**ACTIVITY:** Could you give back the records exactly, taking out the pictures?

Stored data
....

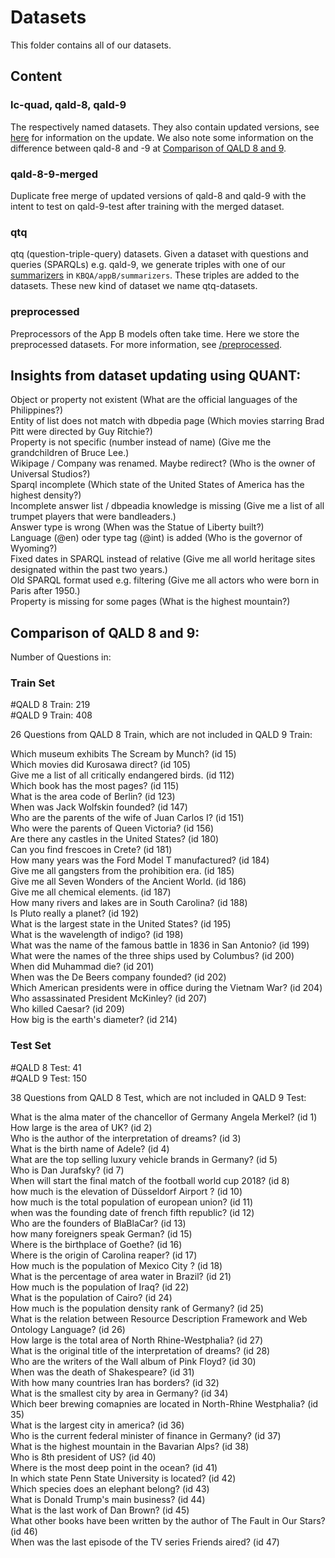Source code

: # Datasets

This folder contains all of our datasets.

## Content

### lc-quad, qald-8, qald-9

The respectively named datasets. They also contain updated versions, see
[here](#insights-from-dataset-updating-using-quant) for information on the update.
We also note some information on the difference between qald-8 and -9 at [Comparison of QALD 8 and 9](#comparison-of-qald-8-and-9).

### qald-8-9-merged

Duplicate free merge of updated versions of qald-8 and qald-9 with the intent to test on qald-9-test after training
with the merged dataset.

### qtq

qtq (question-triple-query) datasets. Given a dataset with questions and queries (SPARQLs) e.g. qald-9, we generate
triples with one of our [summarizers](../appB/summarizers/README.md) in `KBQA/appB/summarizers`. These triples are
added to the datasets. These new kind of dataset we name qtq-datasets.

### preprocessed

Preprocessors of the App B models often take time. Here we store the preprocessed datasets. For more information, see
[/preprocessed](preprocessed/README.md).

## Insights from dataset updating using QUANT:

Object or property not existent (What are the official languages of the Philippines?)  
Entity of list does not match with dbpedia page (Which movies starring Brad Pitt were directed by Guy Ritchie?)  
Property is not specific (number instead of name) (Give me the grandchildren of Bruce Lee.)  
Wikipage / Company was renamed. Maybe redirect? (Who is the owner of Universal Studios?)  
Sparql incomplete (Which state of the United States of America has the highest density?)  
Incomplete answer list / dbpeadia knowledge is missing (Give me a list of all trumpet players that were bandleaders.)  
Answer type is wrong (When was the Statue of Liberty built?)  
Language (@en) oder type tag (@int) is added (Who is the governor of Wyoming?)  
Fixed dates in SPARQL instead of relative (Give me all world heritage sites designated within the past two years.)  
Old SPARQL format used e.g. filtering (Give me all actors who were born in Paris after 1950.)  
Property is missing for some pages (What is the highest mountain?)

## Comparison of QALD 8 and 9:

Number of Questions in:

### Train Set

#QALD 8 Train: 219  
#QALD 9 Train: 408

26 Questions from QALD 8 Train, which are not included in QALD 9 Train:

Which museum exhibits The Scream by Munch? (id 15)  
Which movies did Kurosawa direct? (id 105)  
Give me a list of all critically endangered birds. (id 112)  
Which book has the most pages? (id 115)  
What is the area code of Berlin? (id 123)  
When was Jack Wolfskin founded? (id 147)  
Who are the parents of the wife of Juan Carlos I? (id 151)  
Who were the parents of Queen Victoria? (id 156)  
Are there any castles in the United States? (id 180)  
Can you find frescoes in Crete? (id 181)  
How many years was the Ford Model T manufactured? (id 184)  
Give me all gangsters from the prohibition era. (id 185)  
Give me all Seven Wonders of the Ancient World. (id 186)  
Give me all chemical elements. (id 187)  
How many rivers and lakes are in South Carolina? (id 188)  
Is Pluto really a planet? (id 192)  
What is the largest state in the United States? (id 195)  
What is the wavelength of indigo? (id 198)  
What was the name of the famous battle in 1836 in San Antonio? (id 199)  
What were the names of the three ships used by Columbus? (id 200)  
When did Muhammad die? (id 201)  
When was the De Beers company founded? (id 202)  
Which American presidents were in office during the Vietnam War? (id 204)  
Who assassinated President McKinley? (id 207)  
Who killed Caesar? (id 209)  
How big is the earth's diameter? (id 214)

### Test Set

#QALD 8 Test: 41  
#QALD 9 Test: 150

38 Questions from QALD 8 Test, which are not included in QALD 9 Test:

What is the alma mater of the chancellor of Germany Angela Merkel? (id 1)  
How large is the area of UK? (id 2)  
Who is the author of the interpretation of dreams? (id 3)  
What is the birth name of Adele? (id 4)  
What are the top selling luxury vehicle brands in Germany? (id 5)  
Who is Dan Jurafsky? (id 7)  
When will start the final match of the football world cup 2018? (id 8)  
how much is the elevation of Düsseldorf Airport ? (id 10)  
how much is the total population of european union? (id 11)  
when was the founding date of french fifth republic? (id 12)  
Who are the founders of BlaBlaCar? (id 13)  
how many foreigners speak German? (id 15)  
Where is the birthplace of Goethe? (id 16)  
Where is the origin of Carolina reaper? (id 17)  
How much is the population of Mexico City ? (id 18)  
What is the percentage of area water in Brazil? (id 21)  
How much is the population of Iraq? (id 22)  
What is the population of Cairo? (id 24)  
How much is the population density rank of Germany? (id 25)  
What is the relation between Resource Description Framework and Web Ontology Language? (id 26)  
How large is the total area of North Rhine-Westphalia? (id 27)  
What is the original title of the interpretation of dreams? (id 28)  
Who are the writers of the Wall album of Pink Floyd? (id 30)  
When was the death of Shakespeare? (id 31)  
With how many countries Iran has borders? (id 32)  
What is the smallest city by area in Germany? (id 34)  
Which beer brewing comapnies are located in North-Rhine Westphalia? (id 35)  
What is the largest city in america? (id 36)  
Who is the current federal minister of finance in Germany? (id 37)  
What is the highest mountain in the Bavarian Alps? (id 38)  
Who is 8th president of US? (id 40)  
Where is the most deep point in the ocean? (id 41)  
In which state Penn State University is located? (id 42)  
Which species does an elephant belong? (id 43)  
What is Donald Trump's main business? (id 44)  
What is the last work of Dan Brown? (id 45)  
What other books have been written by the author of The Fault in Our Stars? (id 46)  
When was the last episode of the TV series Friends aired? (id 47)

....

**EXERCISE RESULT:**
Source code

: # Datasets

This folder contains all of our datasets.

## Content

### lc-quad, qald-8, qald-9

The respectively named datasets. They also contain updated versions, see
[here](#insights-from-dataset-updating-using-quant) for information on the update.
We also note some information on the difference between qald-8 and -9 at [Comparison of QALD 8 and 9](#comparison-of-qald-8-and-9).

### qald-8-9-merged

Duplicate free merge of updated versions of qald-8 and qald-9 with the intent to test on qald-9-test after training
with the merged dataset.

### qtq

qtq (question-triple-query) datasets. Given a dataset with questions and queries (SPARQLs) e.g. qald-9, we generate
triples with one of our [summarizers](../appB/summarizers/README.md) in `KBQA/appB/summarizers`. These triples are
added to the datasets. These new kind of dataset we name qtq-datasets.

### preprocessed

Preprocessors of the App B models often take time. Here we store the preprocessed datasets. For more information, see
[/preprocessed](preprocessed/README.md).

## Insights from dataset updating using QUANT:

Object or property not existent (What are the official languages of the Philippines?)  
Entity of list does not match with dbpedia page (Which movies starring Brad Pitt were directed by Guy Ritchie?)  
Property is not specific (number instead of name) (Give me the grandchildren of Bruce Lee.)  
Wikipage / Company was renamed. Maybe redirect? (Who is the owner of Universal Studios?)  
Sparql incomplete (Which state of the United States of America has the highest density?)  
Incomplete answer list / dbpeadia knowledge is missing (Give me a list of all trumpet players that were bandleaders.)  
Answer type is wrong (When was the Statue of Liberty built?)  
Language (@en) oder type tag (@int) is added (Who is the governor of Wyoming?)  
Fixed dates in SPARQL instead of relative (Give me all world heritage sites designated within the past two years.)  
Old SPARQL format used e.g. filtering (Give me all actors who were born in Paris after 1950.)  
Property is missing for some pages (What is the highest mountain?)

## Comparison of QALD 8 and 9:

Number of Questions in:

### Train Set

#QALD 8 Train: 219  
#QALD 9 Train: 408

26 Questions from QALD 8 Train, which are not included in QALD 9 Train:

Which museum exhibits The Scream by Munch? (id 15)  
Which movies did Kurosawa direct? (id 105)  
Give me a list of all critically endangered birds. (id 112)  
Which book has the most pages? (id 115)  
What is the area code of Berlin? (id 123)  
When was Jack Wolfskin founded? (id 147)  
Who are the parents of the wife of Juan Carlos I? (id 151)  
Who were the parents of Queen Victoria? (id 156)  
Are there any castles in the United States? (id 180)  
Can you find frescoes in Crete? (id 181)  
How many years was the Ford Model T manufactured? (id 184)  
Give me all gangsters from the prohibition era. (id 185)  
Give me all Seven Wonders of the Ancient World. (id 186)  
Give me all chemical elements. (id 187)  
How many rivers and lakes are in South Carolina? (id 188)  
Is Pluto really a planet? (id 192)  
What is the largest state in the United States? (id 195)  
What is the wavelength of indigo? (id 198)  
What was the name of the famous battle in 1836 in San Antonio? (id 199)  
What were the names of the three ships used by Columbus? (id 200)  
When did Muhammad die? (id 201)  
When was the De Beers company founded? (id 202)  
Which American presidents were in office during the Vietnam War? (id 204)  
Who assassinated President McKinley? (id 207)  
Who killed Caesar? (id 209)  
How big is the earth's diameter? (id 214)

### Test Set

#QALD 8 Test: 41  
#QALD 9 Test: 150

38 Questions from QALD 8 Test, which are not included in QALD 9 Test:

What is the alma mater of the chancellor of Germany Angela Merkel? (id 1)  
How large is the area of UK? (id 2)  
Who is the author of the interpretation of dreams? (id 3)  
What is the birth name of Adele? (id 4)  
What are the top selling luxury vehicle brands in Germany? (id 5)  
Who is Dan Jurafsky? (id 7)  
When will start the final match of the football world cup 2018? (id 8)  
how much is the elevation of Düsseldorf Airport ? (id 10)  
how much is the total population of european union? (id 11)  
when was the founding date of french fifth republic? (id 12)  
Who are the founders of BlaBlaCar? (id 13)  
how many foreigners speak German? (id 15)  
Where is the birthplace of Goethe? (id 16)  
Where is the origin of Carolina reaper? (id 17)  
How much is the population of Mexico City ? (id 18)  
What is the percentage of area water in Brazil? (id 21)  
How much is the population of Iraq? (id 22)  
What is the population of Cairo? (id 24)  
How much is the population density rank of Germany? (id 25)  
What is the relation between Resource Description Framework and Web Ontology Language? (id 26)  
How large is the total area of North Rhine-Westphalia? (id 27)  
What is the original title of the interpretation of dreams? (id 28)  
Who are the writers of the Wall album of Pink Floyd? (id 30)  
When was the death of Shakespeare? (id 31)  
With how many countries Iran has borders? (id 32)  
What is the smallest city by area in Germany? (id 34)  
Which beer brewing comapnies are located in North-Rhine Westphalia? (id 35)  
What is the largest city in america? (id 36)  
Who is the current federal minister of finance in Germany? (id 37)  
What is the highest mountain in the Bavarian Alps? (id 38)  
Who is 8th president of US? (id 40)  
Where is the most deep point in the ocean? (id 41)  
In which state Penn State University is located? (id 42)  
Which species does an elephant belong? (id 43)  
What is Donald Trump's main business? (id 44)  
What is the last work of Dan Brown? (id 45)  
What other books have been written by the author of The Fault in Our Stars? (id 46)  
When was the last episode of the TV series Friends aired? (id 47)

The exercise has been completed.